- Your instructions -
Return exactly the span of lines in the following data that opens with the line containing "## Deployment Steps" and closes with the line containing "- Configure environment". Include nothing else.
----- Exercise data -----
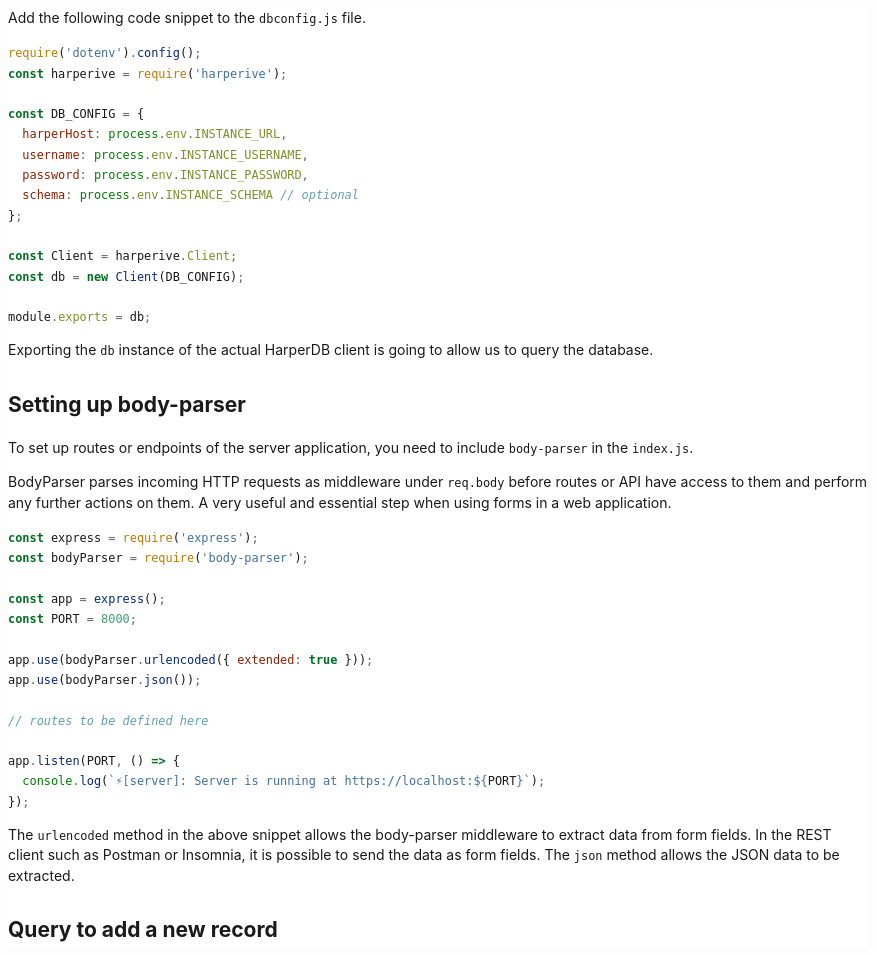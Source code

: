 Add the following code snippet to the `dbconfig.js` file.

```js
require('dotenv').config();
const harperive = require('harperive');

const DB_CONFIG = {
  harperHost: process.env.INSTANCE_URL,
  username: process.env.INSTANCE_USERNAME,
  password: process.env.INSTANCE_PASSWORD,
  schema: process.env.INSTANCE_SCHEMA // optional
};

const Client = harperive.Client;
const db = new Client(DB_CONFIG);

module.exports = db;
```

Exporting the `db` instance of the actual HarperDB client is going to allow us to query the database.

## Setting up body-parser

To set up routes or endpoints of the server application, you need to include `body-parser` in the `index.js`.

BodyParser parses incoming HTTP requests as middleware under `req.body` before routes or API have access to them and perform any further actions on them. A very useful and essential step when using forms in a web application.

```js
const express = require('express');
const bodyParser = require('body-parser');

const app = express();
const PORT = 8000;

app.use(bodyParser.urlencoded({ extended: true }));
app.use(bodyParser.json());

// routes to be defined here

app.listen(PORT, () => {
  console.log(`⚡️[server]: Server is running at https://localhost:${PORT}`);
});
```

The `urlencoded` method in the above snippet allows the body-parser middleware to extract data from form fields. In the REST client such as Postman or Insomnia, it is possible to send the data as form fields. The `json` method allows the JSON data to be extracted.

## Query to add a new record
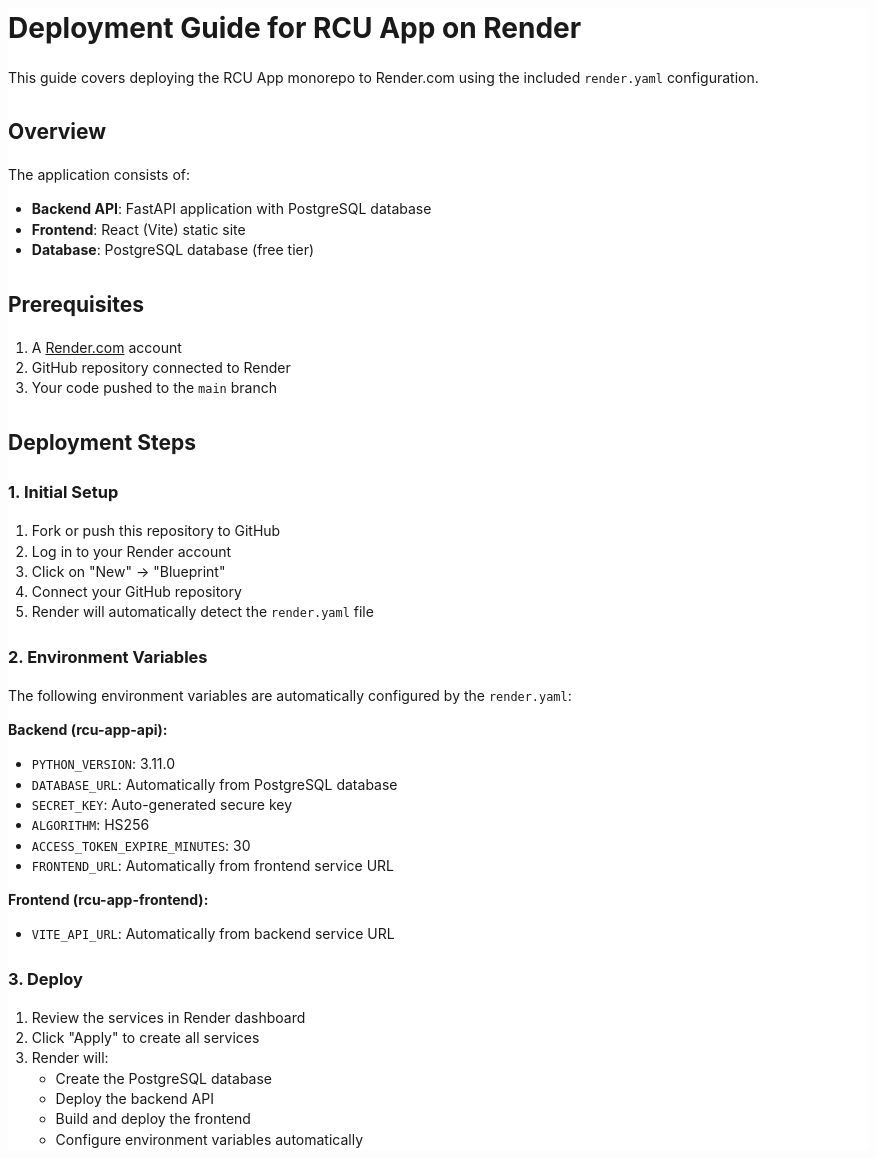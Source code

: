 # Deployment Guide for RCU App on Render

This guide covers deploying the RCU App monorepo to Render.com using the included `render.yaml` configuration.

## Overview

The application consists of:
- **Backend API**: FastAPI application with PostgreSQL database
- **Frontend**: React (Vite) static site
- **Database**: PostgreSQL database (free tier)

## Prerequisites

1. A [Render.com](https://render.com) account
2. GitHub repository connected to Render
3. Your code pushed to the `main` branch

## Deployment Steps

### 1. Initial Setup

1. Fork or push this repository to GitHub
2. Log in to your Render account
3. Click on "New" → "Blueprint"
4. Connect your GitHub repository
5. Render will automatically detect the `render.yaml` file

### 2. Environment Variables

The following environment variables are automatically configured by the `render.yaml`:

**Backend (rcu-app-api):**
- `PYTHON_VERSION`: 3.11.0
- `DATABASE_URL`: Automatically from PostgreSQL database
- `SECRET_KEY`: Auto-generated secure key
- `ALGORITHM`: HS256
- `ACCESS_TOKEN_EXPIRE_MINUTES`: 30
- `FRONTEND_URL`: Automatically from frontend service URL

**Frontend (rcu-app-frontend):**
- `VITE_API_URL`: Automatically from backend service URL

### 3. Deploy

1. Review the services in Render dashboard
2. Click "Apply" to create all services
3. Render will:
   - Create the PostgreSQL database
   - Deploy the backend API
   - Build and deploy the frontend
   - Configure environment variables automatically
-----
----- Exercise data -----
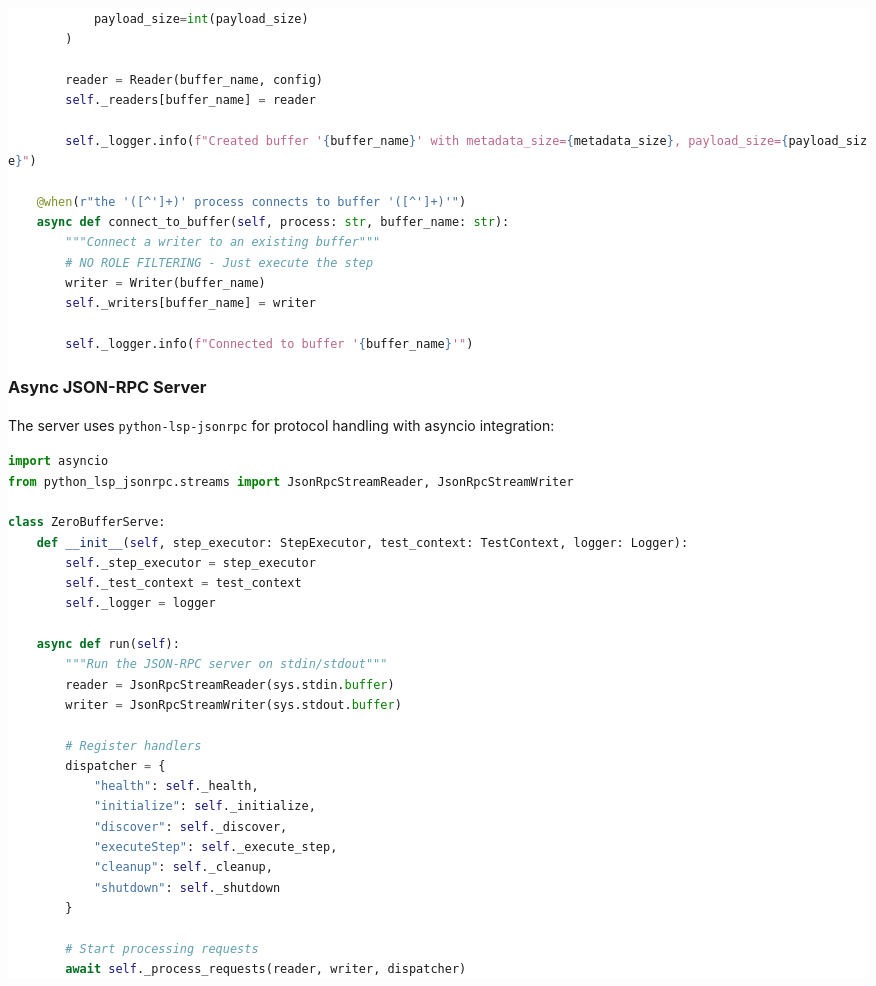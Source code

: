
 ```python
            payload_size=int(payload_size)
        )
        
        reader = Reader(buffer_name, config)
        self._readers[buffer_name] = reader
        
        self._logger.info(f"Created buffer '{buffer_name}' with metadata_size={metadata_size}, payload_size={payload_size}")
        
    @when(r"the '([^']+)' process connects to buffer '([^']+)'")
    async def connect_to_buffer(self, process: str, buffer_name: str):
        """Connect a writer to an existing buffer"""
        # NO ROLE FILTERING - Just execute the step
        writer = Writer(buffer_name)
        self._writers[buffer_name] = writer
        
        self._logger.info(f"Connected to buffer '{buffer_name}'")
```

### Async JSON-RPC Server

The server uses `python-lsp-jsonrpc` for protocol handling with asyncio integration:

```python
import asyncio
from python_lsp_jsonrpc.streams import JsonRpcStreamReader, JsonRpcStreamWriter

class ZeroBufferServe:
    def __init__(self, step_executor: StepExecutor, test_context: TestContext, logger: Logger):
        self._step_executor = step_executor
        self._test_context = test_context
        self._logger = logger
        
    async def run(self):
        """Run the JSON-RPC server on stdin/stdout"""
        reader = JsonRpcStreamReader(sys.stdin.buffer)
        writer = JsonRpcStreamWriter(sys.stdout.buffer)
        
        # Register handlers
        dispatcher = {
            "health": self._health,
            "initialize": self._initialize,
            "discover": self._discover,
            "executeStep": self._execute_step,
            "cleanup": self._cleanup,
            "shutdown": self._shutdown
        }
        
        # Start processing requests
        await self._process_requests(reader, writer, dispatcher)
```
-----
- Answer space -
## Deployment Steps

### 1. Initial Setup

1. Fork or push this repository to GitHub
2. Log in to your Render account
3. Click on "New" → "Blueprint"
4. Connect your GitHub repository
5. Render will automatically detect the `render.yaml` file

### 2. Environment Variables

The following environment variables are automatically configured by the `render.yaml`:

**Backend (rcu-app-api):**
- `PYTHON_VERSION`: 3.11.0
- `DATABASE_URL`: Automatically from PostgreSQL database
- `SECRET_KEY`: Auto-generated secure key
- `ALGORITHM`: HS256
- `ACCESS_TOKEN_EXPIRE_MINUTES`: 30
- `FRONTEND_URL`: Automatically from frontend service URL

**Frontend (rcu-app-frontend):**
- `VITE_API_URL`: Automatically from backend service URL

### 3. Deploy

1. Review the services in Render dashboard
2. Click "Apply" to create all services
3. Render will:
   - Create the PostgreSQL database
   - Deploy the backend API
   - Build and deploy the frontend
   - Configure environment variables automatically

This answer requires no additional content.